Ted Cruz taking the stage here in Cleveland — with a varsity pander about the championship Cavs, no less — is the ultimate politician’s move. And he is giving the ultimate politician’s speech. Without actually endorsing Trump, Cruz congratulated the nominee and is now jumping, based on the prepared remarks, straight into an invocation of Michael Smith, one of the Dallas police officers shot and killed earlier this month, pulling at the heartstrings and then transitioning to his favorite topic: the constitution and states’ rights. That is where Cruz lives. “Freedom means recognizing that our Constitution allows states to choose policies that reflect local values. Colorado may decide something different than Texas. New York different than Iowa. Diversity. That’s the way it’s supposed to be.” This is a speech that is very much about ideas and very much not about Trump. Citing the recent Brexit vote and, vaguely, the Trump train’s rejection of the establishment, Cruz said: “Voters are overwhelmingly rejecting big government. That’s a profound victory.” A man with an eye to 2020, likely with an eye to running a campaign similar to his 2016 one, Cruz is no doubt setting himself up as a standard-bearer of movement conservatism, a guardian of ideas in the personality-driven current Republican Party of Trump.
Harry Enten

Marco Rubio isn’t speaking at this convention, but a video of him just played.

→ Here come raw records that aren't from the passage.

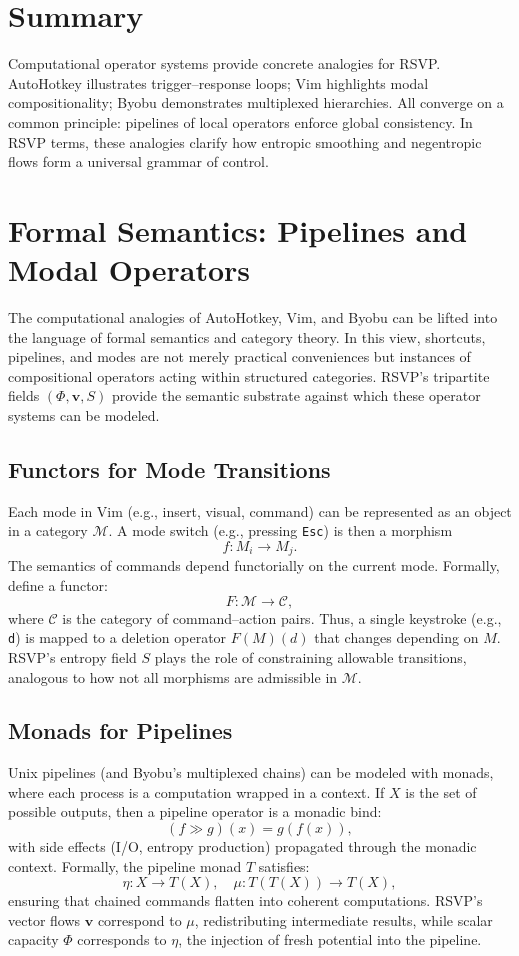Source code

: \documentclass[a4paper,11pt,openany]{book}
\begin{document}
\section{Summary}

Computational operator systems provide concrete analogies for RSVP. AutoHotkey illustrates 
trigger–response loops; Vim highlights modal compositionality; Byobu demonstrates multiplexed 
hierarchies. All converge on a common principle: pipelines of local operators enforce global 
consistency. In RSVP terms, these analogies clarify how entropic smoothing and negentropic 
flows form a universal grammar of control.

\section{Formal Semantics: Pipelines and Modal Operators}

The computational analogies of AutoHotkey, Vim, and Byobu can be lifted into the language of 
formal semantics and category theory. In this view, shortcuts, pipelines, and modes are not 
merely practical conveniences but instances of compositional operators acting within 
structured categories. RSVP’s tripartite fields $(\Phi,\mathbf{v},S)$ provide the semantic 
substrate against which these operator systems can be modeled.

\subsection{Functors for Mode Transitions}

Each mode in Vim (e.g., insert, visual, command) can be represented as an object in a 
category $\mathcal{M}$. A mode switch (e.g., pressing \texttt{Esc}) is then a morphism
\[
f: M_i \to M_j.
\]
The semantics of commands depend functorially on the current mode. Formally, define a 
functor:
\[
F: \mathcal{M} \to \mathcal{C},
\]
where $\mathcal{C}$ is the category of command–action pairs. Thus, a single keystroke 
(e.g., \texttt{d}) is mapped to a deletion operator $F(M)(d)$ that changes depending on 
$M$. RSVP’s entropy field $S$ plays the role of constraining allowable transitions, 
analogous to how not all morphisms are admissible in $\mathcal{M}$.

\subsection{Monads for Pipelines}

Unix pipelines (and Byobu’s multiplexed chains) can be modeled with monads, where each 
process is a computation wrapped in a context. If $X$ is the set of possible outputs, then
a pipeline operator is a monadic bind:
\[
(f \gg g)(x) = g(f(x)),
\]
with side effects (I/O, entropy production) propagated through the monadic context.  
Formally, the pipeline monad $T$ satisfies:
\[
\eta: X \to T(X), \quad \mu: T(T(X)) \to T(X),
\]
ensuring that chained commands flatten into coherent computations. RSVP’s vector flows 
$\mathbf{v}$ correspond to $\mu$, redistributing intermediate results, while scalar 
capacity $\Phi$ corresponds to $\eta$, the injection of fresh potential into the pipeline.
\end{document}
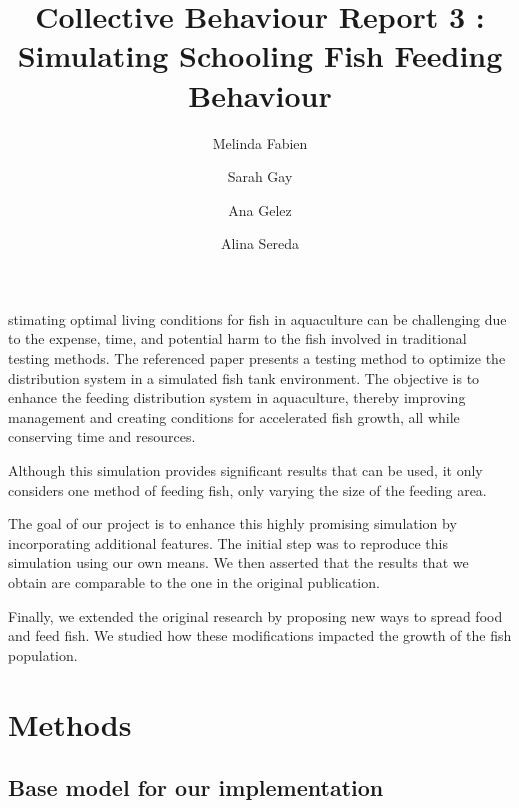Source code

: \documentclass[9pt]{pnas-new}
\title{Collective Behaviour Report 3 : Simulating Schooling Fish Feeding Behaviour}
\author{Melinda Fabien}
\author{Sarah Gay}
\author{Ana Gelez}
\author{Alina Sereda}
\affil{Collective behaviour course research seminar report}
\begin{document}
\verticaladjustment{-2pt}

\maketitle
\thispagestyle{firststyle}

stimating optimal living conditions for fish in aquaculture can be challenging due to the expense, time, and potential harm to the fish involved in traditional testing methods. 
The referenced paper \cite{article} presents a testing method to optimize the distribution system in a simulated fish tank environment. The objective is to enhance the feeding distribution system in aquaculture, thereby improving management and creating conditions for accelerated fish growth, all while conserving time and resources.

Although this simulation provides significant results that can be used, it only considers one method of feeding fish, only varying the size of the feeding area.

The goal of our project is to enhance this highly promising simulation by incorporating additional features. The initial step was to reproduce this simulation using our own means. We then asserted that the results that we obtain are comparable to the one in the original publication.

Finally, we extended the original research by proposing new ways to spread food and feed fish. We studied how these modifications impacted the growth of the fish population.

\section*{Methods}

\subsection{Base model for our implementation}
\end{document}
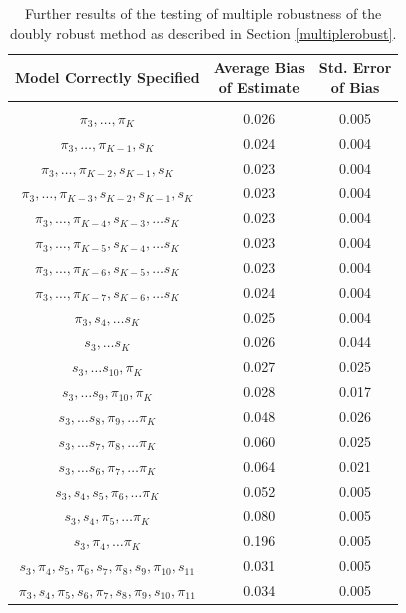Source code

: \begin{table}[h!]
\centering
\begin{tabular} {c | c  c}
Model Correctly Specified & \shortstack{Average Bias \\ of Estimate}  & \shortstack{Std. Error \\of Bias} \\ 
\hline  \\
$\pi_3, \dots, \pi_K$ & 0.026 & 0.005   \\ 
$\pi_3, \dots, \pi_{K-1}, s_K$ & 0.024 & 0.004\\ 
$\pi_3, \dots, \pi_{K-2}, s_{K-1}, s_K$ & 0.023 & 0.004\\ 
$\pi_3, \dots, \pi_{K-3}, s_{K-2} , s_{K-1}, s_K$ & 0.023  &0.004 \\ 
$\pi_3, \dots, \pi_{K-4}, s_{K-3}, \dots s_K $ & 0.023&0.004 \\ 
$\pi_3, \dots, \pi_{K-5}, s_{K-4}, \dots s_K $ &  0.023 &0.004\\ 
$\pi_3, \dots, \pi_{K-6}, s_{K-5}, \dots s_K $ &  0.023 & 0.004 \\ 
$\pi_3, \dots, \pi_{K-7}, s_{K-6}, \dots s_K $ &  0.024 & 0.004\\ 
$\pi_3, s_{4}, \dots s_K $ &  0.025& 0.004 \\ 
$s_3, \dots s_K$ & 0.026 & 0.044 \\ 
$s_3, \dots s_{10}, \pi_K$ & 0.027 & 0.025 \\
$s_3, \dots s_9, \pi_{10}, \pi_K$ &  0.028 & 0.017 \\ 
$s_3, \dots s_8, \pi_9, \dots \pi_K$ & 0.048 &0.026   \\ 
$s_3, \dots s_7, \pi_8, \dots \pi_K$ &  0.060 &  0.025   \\ 
$s_3, \dots s_6, \pi_7, \dots \pi_K$ & 0.064 &0.021 \\ 
$s_3, s_4, s_5, \pi_6, \dots \pi_K$ & 0.052 & 0.005  \\ 
$s_3, s_4, \pi_5, \dots \pi_K$ & 0.080 & 0.005 \\ 
$s_3, \pi_4, \dots \pi_K$ &  0.196 & 0.005 \\ 
$s_3, \pi_4, s_5, \pi_6, s_7, \pi_8, s_9, \pi_{10}, s_{11}$ & 0.031& 0.005 \\ 
$\pi_3, s_4, \pi_5, s_6, \pi_7, s_8, \pi_9, s_{10}, \pi_{11}$ & 0.034 & 0.005
\end{tabular} \\
\centering
\caption[Testing multiple robustness]{Further results of the testing of multiple robustness of the doubly robust method as described in Section \ref{multiplerobust}.}
\label{MultipleTable}
\end{table}
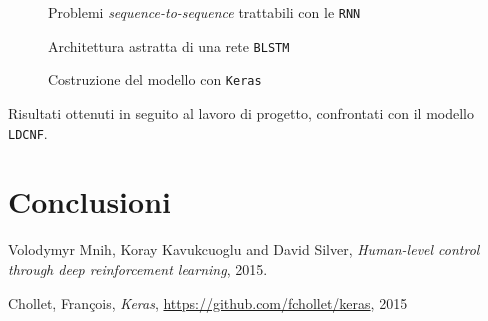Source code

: \documentclass[twoside,twocolumn,10pt]{extarticle}
\theoremstyle{definition}
\begin{document}
	\begin{figure}[h]
		\centering
		\caption{Problemi \textit{sequence-to-sequence} trattabili con le \texttt{RNN}}
		\label{fig:seqs}
	\end{figure}
	\begin{figure}
		\centering
		\caption{Architettura astratta di una rete \texttt{BLSTM}}
		\label{fig:blstm}
	\end{figure}
	\begin{figure}[ht!]
		\centering
		\caption{Costruzione del modello con \texttt{Keras}}
		\label{fig:modelcode}
	\end{figure}
	\begin{table}[]
		\centering
		\caption{Risultati ottenuti in seguito al lavoro di progetto, confrontati con il modello \texttt{LDCNF}.}
		\label{tab:results}
		
	\end{table}
	
	\section{Conclusioni}	
	
\begin{thebibliography}{99}	
		Volodymyr Mnih, Koray Kavukcuoglu and David Silver,
		\newblock \emph{Human-level control through deep reinforcement learning},
		2015.
		
		Chollet, Fran\c{c}ois,
		\newblock \emph{Keras},
		\url{https://github.com/fchollet/keras},
		2015

\end{thebibliography}
\end{document}
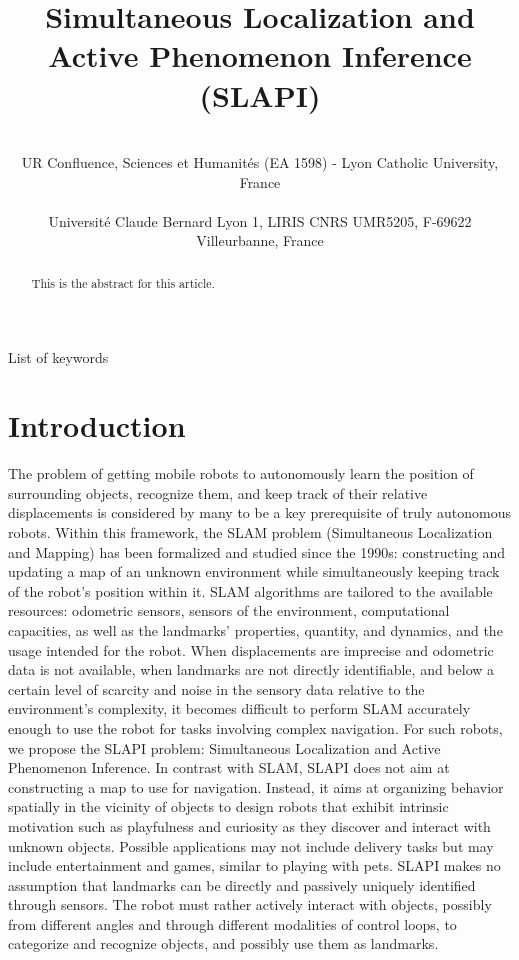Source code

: \documentclass[pmlr]{jmlr}%
\title[SLAPI]{Simultaneous Localization and Active Phenomenon Inference (SLAPI)}
\author{\Name{Olivier L. Georgeon} \Email{ogeorgeon@univ-catholyon.fr}\\
  \addr UR Confluence, Sciences et Humanités (EA 1598) - Lyon Catholic University, France\\
   \Name{Titouan Knockaert} \Email{titouan.knockaert@gmail.com}\\
  \addr Université Claude Bernard Lyon 1, LIRIS CNRS UMR5205, F-69622 Villeurbanne, France
}
\begin{document}
\maketitle

\begin{abstract}
This is the abstract for this article.
\end{abstract}
\begin{keywords}
List of keywords
\end{keywords}

\section{Introduction}
\label{sec:intro}

The problem of getting mobile robots to autonomously learn the position of surrounding objects, recognize them, and keep track of their relative displacements is considered by many to be a key prerequisite of truly autonomous robots. 
Within this framework, the SLAM problem (Simultaneous Localization and Mapping) has been formalized and studied since the 1990s: constructing and updating a map of an unknown environment while simultaneously keeping track of the robot's position within it.
SLAM algorithms are tailored to the available resources: odometric sensors, sensors of the environment, computational capacities, as well as the landmarks' properties, quantity, and dynamics, and the usage intended for the robot.
When displacements are imprecise and odometric data is not available, when landmarks are not directly identifiable, and below a certain level of scarcity and noise in the sensory data relative to the environment’s complexity, it becomes difficult to perform SLAM accurately enough to use the robot for tasks involving complex navigation. 
For such robots, we propose the SLAPI problem:  Simultaneous Localization and Active Phenomenon Inference.
In contrast with SLAM, SLAPI does not aim at constructing a map to use for navigation. 
Instead, it aims at organizing behavior spatially in the vicinity of objects to design robots that exhibit intrinsic motivation such as playfulness and curiosity as they discover and interact with unknown objects. 
Possible applications may not include delivery tasks but may include entertainment and games, similar to playing with pets. 
SLAPI makes no assumption that landmarks can be directly and passively uniquely identified through sensors. 
The robot must rather actively interact with objects, possibly from different angles and through different modalities of control loops, to categorize and recognize objects, and possibly use them as landmarks. 
\end{document}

Many delegates didn’t seem to be paying attention. Rubio was, however, saying Trump’s name. That’s more than you can say for some of the other speakers.
Farai Chideya

Lynne Patton, Eric Trump Foundation vice president, walked an interesting rhetorical line — acknowledging, unlike many of the past black and nonwhite speakers, that discrimination exists in policing and otherwise, but making the case (perhaps not a case based on his rhetoric, but her case nonetheless) that Donald Trump cares for black lives, blue lives and all lives. She said, in fact, that she endorsed him not in spite of but because of the color of her skin, which is an interesting twist on the long parade of black speakers relative to Trump’s lack of popularity in the black community.